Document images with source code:
Content starts
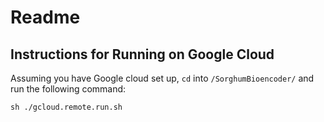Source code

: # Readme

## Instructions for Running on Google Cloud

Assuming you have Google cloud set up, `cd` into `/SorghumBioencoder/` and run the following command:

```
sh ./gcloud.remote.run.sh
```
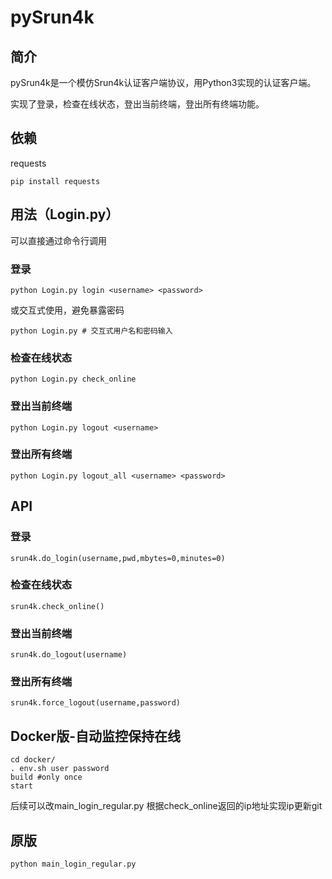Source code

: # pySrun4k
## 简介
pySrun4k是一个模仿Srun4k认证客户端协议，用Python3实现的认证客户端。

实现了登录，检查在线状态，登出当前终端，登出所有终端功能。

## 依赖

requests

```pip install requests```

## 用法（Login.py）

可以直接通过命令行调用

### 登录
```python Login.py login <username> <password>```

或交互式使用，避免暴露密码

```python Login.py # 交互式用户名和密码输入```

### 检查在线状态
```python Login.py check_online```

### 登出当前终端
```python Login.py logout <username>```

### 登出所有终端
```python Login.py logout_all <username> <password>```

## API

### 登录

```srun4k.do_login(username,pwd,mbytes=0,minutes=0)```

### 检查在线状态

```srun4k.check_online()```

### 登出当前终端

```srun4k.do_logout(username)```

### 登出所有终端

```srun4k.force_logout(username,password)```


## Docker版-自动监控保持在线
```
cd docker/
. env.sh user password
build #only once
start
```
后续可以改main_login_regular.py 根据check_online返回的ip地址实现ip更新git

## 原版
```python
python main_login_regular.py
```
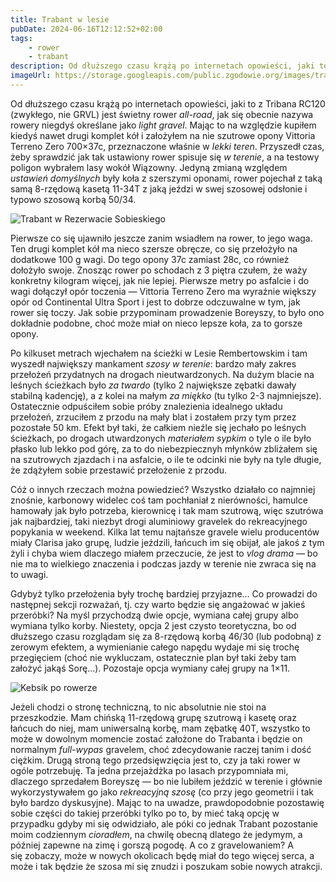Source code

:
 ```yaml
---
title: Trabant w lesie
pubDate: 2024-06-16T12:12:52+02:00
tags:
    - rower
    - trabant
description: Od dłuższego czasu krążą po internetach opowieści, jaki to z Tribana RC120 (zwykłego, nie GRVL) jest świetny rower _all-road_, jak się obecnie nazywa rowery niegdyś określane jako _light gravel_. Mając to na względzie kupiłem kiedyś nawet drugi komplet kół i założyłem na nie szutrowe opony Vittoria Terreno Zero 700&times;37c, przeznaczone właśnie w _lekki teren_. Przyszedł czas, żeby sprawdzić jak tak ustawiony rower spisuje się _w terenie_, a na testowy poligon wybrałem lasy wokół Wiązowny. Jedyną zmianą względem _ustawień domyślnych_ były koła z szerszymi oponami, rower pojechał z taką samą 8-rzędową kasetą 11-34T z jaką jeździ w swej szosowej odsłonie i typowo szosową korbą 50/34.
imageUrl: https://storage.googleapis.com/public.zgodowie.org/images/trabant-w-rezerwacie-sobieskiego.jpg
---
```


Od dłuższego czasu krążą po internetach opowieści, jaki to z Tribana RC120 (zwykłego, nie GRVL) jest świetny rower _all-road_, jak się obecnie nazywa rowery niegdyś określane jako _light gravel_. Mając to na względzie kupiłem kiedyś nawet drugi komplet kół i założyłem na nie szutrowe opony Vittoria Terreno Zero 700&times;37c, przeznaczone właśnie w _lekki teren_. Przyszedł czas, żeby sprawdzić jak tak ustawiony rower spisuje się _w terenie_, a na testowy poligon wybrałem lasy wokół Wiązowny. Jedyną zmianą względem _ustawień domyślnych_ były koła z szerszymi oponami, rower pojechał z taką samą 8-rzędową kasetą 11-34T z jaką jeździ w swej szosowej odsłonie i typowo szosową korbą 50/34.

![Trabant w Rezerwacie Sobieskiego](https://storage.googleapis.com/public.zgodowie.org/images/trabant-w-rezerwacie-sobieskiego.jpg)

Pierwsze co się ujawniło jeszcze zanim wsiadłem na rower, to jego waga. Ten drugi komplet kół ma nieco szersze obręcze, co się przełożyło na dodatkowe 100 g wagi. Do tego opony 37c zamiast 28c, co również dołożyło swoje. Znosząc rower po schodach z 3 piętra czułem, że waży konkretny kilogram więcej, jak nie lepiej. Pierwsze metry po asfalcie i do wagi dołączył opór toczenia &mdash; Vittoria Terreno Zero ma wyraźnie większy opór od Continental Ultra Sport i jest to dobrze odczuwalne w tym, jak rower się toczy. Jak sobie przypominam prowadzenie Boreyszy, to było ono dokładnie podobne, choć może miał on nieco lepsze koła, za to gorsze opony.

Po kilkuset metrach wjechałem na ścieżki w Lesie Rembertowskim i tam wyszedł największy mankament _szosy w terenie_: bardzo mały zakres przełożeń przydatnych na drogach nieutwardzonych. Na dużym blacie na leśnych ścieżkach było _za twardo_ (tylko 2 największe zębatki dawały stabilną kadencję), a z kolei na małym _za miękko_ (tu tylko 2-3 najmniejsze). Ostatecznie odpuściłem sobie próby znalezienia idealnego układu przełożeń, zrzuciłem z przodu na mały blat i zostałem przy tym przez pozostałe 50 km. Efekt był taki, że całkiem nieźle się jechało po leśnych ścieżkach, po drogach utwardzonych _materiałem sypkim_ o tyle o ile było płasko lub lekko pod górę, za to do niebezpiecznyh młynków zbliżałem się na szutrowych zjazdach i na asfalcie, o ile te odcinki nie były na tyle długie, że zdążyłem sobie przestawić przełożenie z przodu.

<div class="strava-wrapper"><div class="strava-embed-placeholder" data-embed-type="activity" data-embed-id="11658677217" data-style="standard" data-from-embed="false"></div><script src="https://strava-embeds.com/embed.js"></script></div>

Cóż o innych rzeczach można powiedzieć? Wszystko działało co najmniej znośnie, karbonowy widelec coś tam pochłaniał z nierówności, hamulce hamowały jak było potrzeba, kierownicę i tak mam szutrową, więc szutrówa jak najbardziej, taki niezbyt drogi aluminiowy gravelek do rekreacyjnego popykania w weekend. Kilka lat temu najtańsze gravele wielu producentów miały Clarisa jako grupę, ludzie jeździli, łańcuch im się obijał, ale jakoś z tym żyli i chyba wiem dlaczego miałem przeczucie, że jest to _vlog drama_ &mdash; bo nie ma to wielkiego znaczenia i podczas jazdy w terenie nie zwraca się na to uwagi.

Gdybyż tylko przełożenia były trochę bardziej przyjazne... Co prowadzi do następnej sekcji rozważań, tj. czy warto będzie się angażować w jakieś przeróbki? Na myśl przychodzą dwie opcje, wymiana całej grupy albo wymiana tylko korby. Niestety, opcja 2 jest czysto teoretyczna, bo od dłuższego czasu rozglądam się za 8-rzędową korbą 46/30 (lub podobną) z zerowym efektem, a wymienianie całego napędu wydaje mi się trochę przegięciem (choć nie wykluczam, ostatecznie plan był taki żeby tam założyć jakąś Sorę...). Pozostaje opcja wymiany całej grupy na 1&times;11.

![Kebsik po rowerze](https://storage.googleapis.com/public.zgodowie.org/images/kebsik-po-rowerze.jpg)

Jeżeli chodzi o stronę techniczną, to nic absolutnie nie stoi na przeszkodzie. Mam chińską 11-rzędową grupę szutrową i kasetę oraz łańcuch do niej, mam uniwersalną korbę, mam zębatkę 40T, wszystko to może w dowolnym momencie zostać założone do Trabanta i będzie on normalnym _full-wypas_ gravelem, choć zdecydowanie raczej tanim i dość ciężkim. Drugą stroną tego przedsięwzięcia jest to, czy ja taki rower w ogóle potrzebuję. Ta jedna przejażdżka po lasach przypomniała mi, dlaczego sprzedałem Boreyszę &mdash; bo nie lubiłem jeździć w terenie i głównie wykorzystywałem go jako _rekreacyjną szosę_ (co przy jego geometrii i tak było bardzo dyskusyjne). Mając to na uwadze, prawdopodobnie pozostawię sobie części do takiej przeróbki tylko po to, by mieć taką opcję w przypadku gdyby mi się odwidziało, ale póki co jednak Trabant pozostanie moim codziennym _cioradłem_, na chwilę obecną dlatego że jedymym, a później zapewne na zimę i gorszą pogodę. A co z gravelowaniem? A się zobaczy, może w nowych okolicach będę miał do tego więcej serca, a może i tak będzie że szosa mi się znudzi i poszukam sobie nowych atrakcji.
Content ends
Content starts
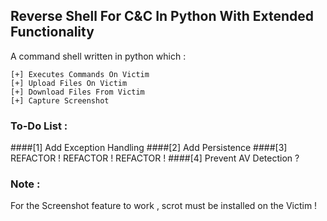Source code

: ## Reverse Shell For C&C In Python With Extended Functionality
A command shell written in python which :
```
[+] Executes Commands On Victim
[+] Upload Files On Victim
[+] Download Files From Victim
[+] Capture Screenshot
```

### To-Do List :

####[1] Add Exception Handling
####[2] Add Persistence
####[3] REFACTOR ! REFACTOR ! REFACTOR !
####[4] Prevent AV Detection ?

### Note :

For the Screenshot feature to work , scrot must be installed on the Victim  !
Content ends
Among the records above, repeat exactly the line with "### To-Do List", the line with "For the Screenshot", and every line in between, and only those.

--- REPLY TO THE TASK ---
### To-Do List :

####[1] Add Exception Handling
####[2] Add Persistence
####[3] REFACTOR ! REFACTOR ! REFACTOR !
####[4] Prevent AV Detection ?

### Note :

For the Screenshot feature to work , scrot must be installed on the Victim  !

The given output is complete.